_What needs to be done:_ Each entry should be written out once more, exactly as given below.

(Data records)
•••
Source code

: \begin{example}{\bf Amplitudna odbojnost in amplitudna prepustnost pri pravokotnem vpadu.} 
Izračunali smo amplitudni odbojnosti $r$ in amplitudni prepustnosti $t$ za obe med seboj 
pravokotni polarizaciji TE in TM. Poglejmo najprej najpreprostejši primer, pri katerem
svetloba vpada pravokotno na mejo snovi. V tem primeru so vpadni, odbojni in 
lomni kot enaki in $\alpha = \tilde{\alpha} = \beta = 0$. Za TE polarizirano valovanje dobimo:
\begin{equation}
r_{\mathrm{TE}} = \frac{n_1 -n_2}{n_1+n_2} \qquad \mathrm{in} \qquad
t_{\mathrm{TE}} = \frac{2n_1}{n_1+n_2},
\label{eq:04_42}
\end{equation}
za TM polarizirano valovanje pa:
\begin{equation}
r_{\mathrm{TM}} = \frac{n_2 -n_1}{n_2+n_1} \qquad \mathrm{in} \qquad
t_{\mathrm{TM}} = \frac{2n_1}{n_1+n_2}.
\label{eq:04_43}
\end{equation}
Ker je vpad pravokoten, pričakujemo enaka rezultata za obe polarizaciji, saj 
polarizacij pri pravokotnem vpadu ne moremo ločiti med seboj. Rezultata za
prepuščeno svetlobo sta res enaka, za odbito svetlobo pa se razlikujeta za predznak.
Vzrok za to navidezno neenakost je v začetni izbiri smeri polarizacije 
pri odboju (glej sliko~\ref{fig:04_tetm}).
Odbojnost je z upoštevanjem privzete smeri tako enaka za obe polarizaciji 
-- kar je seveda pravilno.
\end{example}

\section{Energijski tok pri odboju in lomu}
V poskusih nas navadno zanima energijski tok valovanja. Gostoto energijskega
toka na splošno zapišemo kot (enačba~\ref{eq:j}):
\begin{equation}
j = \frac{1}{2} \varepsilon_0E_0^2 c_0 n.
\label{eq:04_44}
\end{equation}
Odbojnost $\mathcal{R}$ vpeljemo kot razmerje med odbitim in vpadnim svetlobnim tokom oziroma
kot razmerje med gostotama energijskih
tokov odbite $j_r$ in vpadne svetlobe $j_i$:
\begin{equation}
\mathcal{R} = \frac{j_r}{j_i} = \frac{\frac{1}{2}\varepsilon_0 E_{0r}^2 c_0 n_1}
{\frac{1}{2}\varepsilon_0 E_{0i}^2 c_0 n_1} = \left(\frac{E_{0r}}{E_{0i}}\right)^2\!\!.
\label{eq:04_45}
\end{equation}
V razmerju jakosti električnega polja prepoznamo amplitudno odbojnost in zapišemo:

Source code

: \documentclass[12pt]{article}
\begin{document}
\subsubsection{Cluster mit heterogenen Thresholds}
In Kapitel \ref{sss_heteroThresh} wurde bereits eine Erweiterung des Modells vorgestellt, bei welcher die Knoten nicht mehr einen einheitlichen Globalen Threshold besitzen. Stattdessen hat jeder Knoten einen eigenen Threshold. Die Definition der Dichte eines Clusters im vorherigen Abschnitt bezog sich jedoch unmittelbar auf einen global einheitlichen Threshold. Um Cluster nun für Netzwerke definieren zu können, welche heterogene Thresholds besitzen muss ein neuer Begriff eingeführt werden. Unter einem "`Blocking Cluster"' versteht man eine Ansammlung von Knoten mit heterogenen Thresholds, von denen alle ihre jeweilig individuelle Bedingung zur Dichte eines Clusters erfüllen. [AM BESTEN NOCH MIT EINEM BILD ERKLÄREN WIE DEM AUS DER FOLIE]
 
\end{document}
•••
_Result:_
Source code

: \begin{example}{\bf Amplitudna odbojnost in amplitudna prepustnost pri pravokotnem vpadu.} 
Izračunali smo amplitudni odbojnosti $r$ in amplitudni prepustnosti $t$ za obe med seboj 
pravokotni polarizaciji TE in TM. Poglejmo najprej najpreprostejši primer, pri katerem
svetloba vpada pravokotno na mejo snovi. V tem primeru so vpadni, odbojni in 
lomni kot enaki in $\alpha = \tilde{\alpha} = \beta = 0$. Za TE polarizirano valovanje dobimo:
\begin{equation}
r_{\mathrm{TE}} = \frac{n_1 -n_2}{n_1+n_2} \qquad \mathrm{in} \qquad
t_{\mathrm{TE}} = \frac{2n_1}{n_1+n_2},
\label{eq:04_42}
\end{equation}
za TM polarizirano valovanje pa:
\begin{equation}
r_{\mathrm{TM}} = \frac{n_2 -n_1}{n_2+n_1} \qquad \mathrm{in} \qquad
t_{\mathrm{TM}} = \frac{2n_1}{n_1+n_2}.
\label{eq:04_43}
\end{equation}
Ker je vpad pravokoten, pričakujemo enaka rezultata za obe polarizaciji, saj 
polarizacij pri pravokotnem vpadu ne moremo ločiti med seboj. Rezultata za
prepuščeno svetlobo sta res enaka, za odbito svetlobo pa se razlikujeta za predznak.
Vzrok za to navidezno neenakost je v začetni izbiri smeri polarizacije 
pri odboju (glej sliko~\ref{fig:04_tetm}).
Odbojnost je z upoštevanjem privzete smeri tako enaka za obe polarizaciji 
-- kar je seveda pravilno.
\end{example}

\section{Energijski tok pri odboju in lomu}
V poskusih nas navadno zanima energijski tok valovanja. Gostoto energijskega
toka na splošno zapišemo kot (enačba~\ref{eq:j}):
\begin{equation}
j = \frac{1}{2} \varepsilon_0E_0^2 c_0 n.
\label{eq:04_44}
\end{equation}
Odbojnost $\mathcal{R}$ vpeljemo kot razmerje med odbitim in vpadnim svetlobnim tokom oziroma
kot razmerje med gostotama energijskih
tokov odbite $j_r$ in vpadne svetlobe $j_i$:
\begin{equation}
\mathcal{R} = \frac{j_r}{j_i} = \frac{\frac{1}{2}\varepsilon_0 E_{0r}^2 c_0 n_1}
{\frac{1}{2}\varepsilon_0 E_{0i}^2 c_0 n_1} = \left(\frac{E_{0r}}{E_{0i}}\right)^2\!\!.
\label{eq:04_45}
\end{equation}
V razmerju jakosti električnega polja prepoznamo amplitudno odbojnost in zapišemo:

Source code

: \documentclass[12pt]{article}
\begin{document}
\subsubsection{Cluster mit heterogenen Thresholds}
In Kapitel \ref{sss_heteroThresh} wurde bereits eine Erweiterung des Modells vorgestellt, bei welcher die Knoten nicht mehr einen einheitlichen Globalen Threshold besitzen. Stattdessen hat jeder Knoten einen eigenen Threshold. Die Definition der Dichte eines Clusters im vorherigen Abschnitt bezog sich jedoch unmittelbar auf einen global einheitlichen Threshold. Um Cluster nun für Netzwerke definieren zu können, welche heterogene Thresholds besitzen muss ein neuer Begriff eingeführt werden. Unter einem "`Blocking Cluster"' versteht man eine Ansammlung von Knoten mit heterogenen Thresholds, von denen alle ihre jeweilig individuelle Bedingung zur Dichte eines Clusters erfüllen. [AM BESTEN NOCH MIT EINEM BILD ERKLÄREN WIE DEM AUS DER FOLIE]
 
\end{document}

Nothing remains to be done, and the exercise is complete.